* Problem to work on
Search the entries for the word "subfigure" and return every line where it is found.
--
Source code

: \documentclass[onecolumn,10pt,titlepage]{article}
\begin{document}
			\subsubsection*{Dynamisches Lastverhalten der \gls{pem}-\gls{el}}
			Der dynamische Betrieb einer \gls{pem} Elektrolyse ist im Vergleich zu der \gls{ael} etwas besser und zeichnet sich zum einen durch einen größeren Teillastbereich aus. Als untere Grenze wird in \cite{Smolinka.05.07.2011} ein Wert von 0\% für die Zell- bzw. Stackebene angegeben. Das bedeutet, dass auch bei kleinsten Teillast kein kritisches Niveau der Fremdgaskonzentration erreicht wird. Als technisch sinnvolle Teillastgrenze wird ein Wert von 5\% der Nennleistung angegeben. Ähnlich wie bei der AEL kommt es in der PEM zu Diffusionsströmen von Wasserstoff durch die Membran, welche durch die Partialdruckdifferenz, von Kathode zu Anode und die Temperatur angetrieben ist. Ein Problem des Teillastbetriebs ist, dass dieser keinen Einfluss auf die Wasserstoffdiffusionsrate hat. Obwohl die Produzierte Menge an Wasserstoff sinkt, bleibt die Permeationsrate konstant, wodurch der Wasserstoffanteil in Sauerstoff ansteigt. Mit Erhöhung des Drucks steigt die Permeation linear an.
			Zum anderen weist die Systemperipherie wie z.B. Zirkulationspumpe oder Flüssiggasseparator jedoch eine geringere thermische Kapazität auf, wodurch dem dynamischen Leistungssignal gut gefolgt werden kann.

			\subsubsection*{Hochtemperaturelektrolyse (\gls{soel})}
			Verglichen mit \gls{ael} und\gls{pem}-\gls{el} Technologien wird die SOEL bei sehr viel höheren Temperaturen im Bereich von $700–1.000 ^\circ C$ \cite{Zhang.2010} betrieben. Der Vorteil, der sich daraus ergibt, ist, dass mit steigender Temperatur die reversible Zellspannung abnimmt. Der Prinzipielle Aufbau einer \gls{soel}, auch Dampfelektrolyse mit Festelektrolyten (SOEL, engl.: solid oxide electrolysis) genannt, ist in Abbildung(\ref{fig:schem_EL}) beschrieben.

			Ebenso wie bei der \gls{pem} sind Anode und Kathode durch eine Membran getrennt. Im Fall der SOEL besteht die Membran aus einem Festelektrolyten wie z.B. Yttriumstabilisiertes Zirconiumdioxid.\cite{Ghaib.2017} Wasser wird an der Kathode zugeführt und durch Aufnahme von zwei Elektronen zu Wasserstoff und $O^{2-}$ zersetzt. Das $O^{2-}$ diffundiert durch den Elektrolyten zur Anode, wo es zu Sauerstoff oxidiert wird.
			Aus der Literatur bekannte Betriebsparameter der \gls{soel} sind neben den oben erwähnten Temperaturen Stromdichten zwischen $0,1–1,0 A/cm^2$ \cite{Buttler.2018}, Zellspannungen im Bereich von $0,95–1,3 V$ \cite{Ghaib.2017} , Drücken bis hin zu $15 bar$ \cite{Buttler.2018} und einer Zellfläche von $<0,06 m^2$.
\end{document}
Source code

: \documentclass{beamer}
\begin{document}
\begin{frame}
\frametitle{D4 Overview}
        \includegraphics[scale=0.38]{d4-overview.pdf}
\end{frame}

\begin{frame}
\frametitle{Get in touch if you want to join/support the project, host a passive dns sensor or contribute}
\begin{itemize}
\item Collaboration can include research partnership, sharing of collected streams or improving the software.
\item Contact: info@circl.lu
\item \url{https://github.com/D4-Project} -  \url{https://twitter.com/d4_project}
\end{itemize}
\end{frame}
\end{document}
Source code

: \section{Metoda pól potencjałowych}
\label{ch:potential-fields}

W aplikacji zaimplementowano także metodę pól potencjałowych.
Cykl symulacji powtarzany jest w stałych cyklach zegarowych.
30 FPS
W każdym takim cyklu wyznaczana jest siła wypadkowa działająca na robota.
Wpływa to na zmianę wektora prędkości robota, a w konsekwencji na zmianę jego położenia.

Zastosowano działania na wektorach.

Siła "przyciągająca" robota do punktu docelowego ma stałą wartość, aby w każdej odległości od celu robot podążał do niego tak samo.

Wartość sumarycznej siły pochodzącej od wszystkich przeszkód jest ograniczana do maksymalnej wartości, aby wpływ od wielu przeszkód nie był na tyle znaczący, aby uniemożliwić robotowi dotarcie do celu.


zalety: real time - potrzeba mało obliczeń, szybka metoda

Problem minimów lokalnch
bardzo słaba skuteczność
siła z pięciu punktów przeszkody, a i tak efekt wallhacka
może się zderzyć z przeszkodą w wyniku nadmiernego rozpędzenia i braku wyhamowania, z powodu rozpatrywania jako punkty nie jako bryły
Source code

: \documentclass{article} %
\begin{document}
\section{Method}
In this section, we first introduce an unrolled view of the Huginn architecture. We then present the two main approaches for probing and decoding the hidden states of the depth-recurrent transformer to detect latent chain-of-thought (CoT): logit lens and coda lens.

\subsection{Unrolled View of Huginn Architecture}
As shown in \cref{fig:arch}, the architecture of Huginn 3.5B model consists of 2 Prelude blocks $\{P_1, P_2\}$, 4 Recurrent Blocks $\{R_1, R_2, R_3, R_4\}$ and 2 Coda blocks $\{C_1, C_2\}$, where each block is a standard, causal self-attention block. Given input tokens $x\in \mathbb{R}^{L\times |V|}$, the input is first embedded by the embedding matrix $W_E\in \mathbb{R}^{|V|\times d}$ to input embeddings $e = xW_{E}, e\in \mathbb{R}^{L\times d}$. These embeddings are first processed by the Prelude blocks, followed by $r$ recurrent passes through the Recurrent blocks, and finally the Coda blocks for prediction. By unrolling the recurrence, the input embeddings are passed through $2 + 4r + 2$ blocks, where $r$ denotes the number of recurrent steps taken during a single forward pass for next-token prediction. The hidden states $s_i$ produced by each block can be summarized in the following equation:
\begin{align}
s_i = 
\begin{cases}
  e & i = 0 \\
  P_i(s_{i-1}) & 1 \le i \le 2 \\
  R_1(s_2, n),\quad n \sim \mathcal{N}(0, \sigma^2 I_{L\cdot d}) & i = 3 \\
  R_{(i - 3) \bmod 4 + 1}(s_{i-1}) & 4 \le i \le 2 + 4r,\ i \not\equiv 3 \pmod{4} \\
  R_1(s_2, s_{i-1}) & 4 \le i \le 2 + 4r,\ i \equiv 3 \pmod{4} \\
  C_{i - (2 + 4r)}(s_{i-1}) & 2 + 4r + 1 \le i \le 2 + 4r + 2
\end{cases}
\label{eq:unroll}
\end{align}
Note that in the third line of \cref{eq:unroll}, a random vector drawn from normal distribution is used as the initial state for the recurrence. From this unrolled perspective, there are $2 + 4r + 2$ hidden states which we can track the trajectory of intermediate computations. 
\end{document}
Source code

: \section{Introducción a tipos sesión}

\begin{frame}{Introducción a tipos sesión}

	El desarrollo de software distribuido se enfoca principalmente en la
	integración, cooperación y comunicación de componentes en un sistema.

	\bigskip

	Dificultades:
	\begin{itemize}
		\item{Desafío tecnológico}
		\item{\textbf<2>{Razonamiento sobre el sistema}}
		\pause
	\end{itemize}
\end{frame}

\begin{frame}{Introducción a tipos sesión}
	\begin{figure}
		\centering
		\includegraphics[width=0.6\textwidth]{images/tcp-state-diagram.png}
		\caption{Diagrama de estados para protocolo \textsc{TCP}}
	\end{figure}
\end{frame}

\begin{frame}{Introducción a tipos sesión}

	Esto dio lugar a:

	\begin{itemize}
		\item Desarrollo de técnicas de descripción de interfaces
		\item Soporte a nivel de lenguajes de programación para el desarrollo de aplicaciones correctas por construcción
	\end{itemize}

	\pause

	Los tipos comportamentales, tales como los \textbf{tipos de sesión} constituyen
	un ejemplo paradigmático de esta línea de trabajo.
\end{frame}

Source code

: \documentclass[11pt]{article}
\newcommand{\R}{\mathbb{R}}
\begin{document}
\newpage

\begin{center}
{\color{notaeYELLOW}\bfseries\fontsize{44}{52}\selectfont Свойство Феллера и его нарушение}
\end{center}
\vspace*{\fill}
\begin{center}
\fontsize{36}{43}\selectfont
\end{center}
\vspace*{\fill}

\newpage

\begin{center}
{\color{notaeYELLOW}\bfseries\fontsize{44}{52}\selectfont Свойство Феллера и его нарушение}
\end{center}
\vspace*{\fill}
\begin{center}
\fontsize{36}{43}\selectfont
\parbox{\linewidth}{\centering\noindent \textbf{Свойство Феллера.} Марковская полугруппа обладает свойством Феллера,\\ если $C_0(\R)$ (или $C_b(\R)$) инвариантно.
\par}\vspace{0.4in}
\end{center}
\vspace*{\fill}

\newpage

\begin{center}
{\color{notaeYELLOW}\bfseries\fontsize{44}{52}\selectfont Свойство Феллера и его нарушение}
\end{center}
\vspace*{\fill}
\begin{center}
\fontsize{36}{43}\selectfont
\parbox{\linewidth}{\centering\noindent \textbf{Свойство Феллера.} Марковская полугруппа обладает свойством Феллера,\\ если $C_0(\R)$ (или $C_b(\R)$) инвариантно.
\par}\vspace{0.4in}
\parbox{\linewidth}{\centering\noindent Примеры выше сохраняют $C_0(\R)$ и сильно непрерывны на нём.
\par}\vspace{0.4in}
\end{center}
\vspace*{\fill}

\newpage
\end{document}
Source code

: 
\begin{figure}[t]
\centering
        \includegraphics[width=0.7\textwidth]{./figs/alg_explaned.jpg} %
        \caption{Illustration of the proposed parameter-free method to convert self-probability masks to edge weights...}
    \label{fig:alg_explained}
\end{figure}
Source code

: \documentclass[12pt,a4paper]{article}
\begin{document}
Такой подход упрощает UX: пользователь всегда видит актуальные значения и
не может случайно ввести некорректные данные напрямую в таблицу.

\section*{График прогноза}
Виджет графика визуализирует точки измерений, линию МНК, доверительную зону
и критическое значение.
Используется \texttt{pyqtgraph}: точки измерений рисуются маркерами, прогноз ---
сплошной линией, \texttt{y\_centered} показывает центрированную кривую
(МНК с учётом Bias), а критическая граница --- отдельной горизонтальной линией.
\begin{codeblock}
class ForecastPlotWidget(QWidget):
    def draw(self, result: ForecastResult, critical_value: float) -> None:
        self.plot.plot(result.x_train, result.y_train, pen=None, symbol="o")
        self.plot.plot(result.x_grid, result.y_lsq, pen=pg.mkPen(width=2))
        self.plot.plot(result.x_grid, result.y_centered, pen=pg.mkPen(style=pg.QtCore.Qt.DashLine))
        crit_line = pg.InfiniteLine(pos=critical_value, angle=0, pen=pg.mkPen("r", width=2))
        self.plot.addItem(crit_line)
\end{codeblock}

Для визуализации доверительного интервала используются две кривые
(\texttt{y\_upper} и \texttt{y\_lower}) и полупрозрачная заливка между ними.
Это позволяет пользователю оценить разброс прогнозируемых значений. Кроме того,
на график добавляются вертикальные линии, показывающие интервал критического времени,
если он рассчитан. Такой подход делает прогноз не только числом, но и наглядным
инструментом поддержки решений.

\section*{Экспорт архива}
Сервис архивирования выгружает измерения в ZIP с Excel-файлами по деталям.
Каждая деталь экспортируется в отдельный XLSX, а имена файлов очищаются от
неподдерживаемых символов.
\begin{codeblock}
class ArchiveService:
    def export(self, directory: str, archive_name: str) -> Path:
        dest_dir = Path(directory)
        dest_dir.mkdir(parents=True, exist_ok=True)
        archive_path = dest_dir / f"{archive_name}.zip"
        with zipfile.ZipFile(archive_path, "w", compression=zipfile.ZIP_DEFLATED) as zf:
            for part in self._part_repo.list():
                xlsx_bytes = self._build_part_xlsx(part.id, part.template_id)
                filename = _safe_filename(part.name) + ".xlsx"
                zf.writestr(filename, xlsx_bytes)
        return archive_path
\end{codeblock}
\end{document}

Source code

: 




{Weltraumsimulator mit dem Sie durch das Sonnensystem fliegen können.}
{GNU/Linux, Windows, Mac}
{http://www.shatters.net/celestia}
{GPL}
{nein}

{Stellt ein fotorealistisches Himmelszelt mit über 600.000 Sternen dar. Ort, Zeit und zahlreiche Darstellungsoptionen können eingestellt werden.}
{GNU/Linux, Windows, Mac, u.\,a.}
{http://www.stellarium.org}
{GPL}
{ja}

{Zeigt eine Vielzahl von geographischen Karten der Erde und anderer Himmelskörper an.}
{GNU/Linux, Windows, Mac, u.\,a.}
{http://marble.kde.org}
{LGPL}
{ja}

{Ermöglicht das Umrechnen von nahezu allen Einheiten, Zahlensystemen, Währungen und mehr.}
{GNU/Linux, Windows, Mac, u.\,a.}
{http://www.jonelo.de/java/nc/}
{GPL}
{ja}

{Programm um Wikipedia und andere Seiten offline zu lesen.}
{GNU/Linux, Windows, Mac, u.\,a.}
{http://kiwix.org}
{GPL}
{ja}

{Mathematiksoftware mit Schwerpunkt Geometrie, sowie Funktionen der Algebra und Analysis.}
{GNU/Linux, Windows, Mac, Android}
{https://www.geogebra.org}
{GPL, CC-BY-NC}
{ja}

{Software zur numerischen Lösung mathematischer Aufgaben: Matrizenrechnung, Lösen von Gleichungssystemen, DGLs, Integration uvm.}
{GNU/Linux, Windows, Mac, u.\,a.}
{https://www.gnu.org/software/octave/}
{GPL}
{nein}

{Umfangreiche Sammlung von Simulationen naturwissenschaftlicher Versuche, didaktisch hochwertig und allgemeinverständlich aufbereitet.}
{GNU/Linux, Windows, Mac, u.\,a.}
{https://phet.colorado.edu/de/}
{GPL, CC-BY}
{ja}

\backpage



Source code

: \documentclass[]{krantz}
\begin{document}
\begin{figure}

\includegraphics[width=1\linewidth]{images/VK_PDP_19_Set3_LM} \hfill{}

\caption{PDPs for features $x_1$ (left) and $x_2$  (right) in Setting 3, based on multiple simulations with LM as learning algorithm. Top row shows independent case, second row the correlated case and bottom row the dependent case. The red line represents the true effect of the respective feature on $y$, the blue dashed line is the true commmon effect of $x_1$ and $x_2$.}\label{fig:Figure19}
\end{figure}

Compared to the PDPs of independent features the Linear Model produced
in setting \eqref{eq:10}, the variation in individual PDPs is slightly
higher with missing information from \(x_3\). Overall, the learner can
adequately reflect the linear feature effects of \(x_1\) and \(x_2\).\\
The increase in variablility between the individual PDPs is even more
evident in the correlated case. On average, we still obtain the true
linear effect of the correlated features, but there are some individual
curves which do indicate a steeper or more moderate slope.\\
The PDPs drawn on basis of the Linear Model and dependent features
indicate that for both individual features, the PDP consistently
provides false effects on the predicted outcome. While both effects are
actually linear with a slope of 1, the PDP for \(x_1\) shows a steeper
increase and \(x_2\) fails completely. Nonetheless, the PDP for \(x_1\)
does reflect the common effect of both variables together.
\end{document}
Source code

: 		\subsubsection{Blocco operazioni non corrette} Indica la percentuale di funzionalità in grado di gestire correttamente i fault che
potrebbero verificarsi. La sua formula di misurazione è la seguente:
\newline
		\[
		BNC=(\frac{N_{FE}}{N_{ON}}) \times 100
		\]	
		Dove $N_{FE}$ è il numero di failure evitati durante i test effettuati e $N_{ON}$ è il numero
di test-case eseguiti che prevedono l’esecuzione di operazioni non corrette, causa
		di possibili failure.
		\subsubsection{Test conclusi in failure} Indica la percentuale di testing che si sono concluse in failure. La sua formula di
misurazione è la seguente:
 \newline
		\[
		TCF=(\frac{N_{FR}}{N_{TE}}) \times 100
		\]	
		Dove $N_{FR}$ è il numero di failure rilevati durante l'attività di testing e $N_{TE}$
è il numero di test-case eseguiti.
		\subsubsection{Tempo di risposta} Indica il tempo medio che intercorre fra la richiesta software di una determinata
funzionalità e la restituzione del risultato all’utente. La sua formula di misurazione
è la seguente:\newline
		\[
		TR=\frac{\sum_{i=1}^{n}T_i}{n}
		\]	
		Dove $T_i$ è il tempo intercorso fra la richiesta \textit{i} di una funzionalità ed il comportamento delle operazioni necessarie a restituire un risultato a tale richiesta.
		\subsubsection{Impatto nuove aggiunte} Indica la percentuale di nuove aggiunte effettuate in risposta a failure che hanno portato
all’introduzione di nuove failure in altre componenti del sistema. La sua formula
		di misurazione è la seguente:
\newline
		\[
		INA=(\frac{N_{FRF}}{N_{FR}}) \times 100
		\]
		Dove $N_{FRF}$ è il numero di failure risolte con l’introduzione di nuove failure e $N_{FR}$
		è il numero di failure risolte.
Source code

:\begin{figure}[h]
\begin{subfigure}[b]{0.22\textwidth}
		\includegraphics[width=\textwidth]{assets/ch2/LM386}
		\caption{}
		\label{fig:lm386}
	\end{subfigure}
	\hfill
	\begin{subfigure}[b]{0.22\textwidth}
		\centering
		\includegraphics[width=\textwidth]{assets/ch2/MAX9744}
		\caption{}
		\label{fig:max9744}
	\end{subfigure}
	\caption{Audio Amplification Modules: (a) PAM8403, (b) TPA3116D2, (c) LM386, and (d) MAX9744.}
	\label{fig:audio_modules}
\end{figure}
--
* Exercise result
\begin{subfigure}[b]{0.22\textwidth}
	\end{subfigure}
	\begin{subfigure}[b]{0.22\textwidth}
	\end{subfigure}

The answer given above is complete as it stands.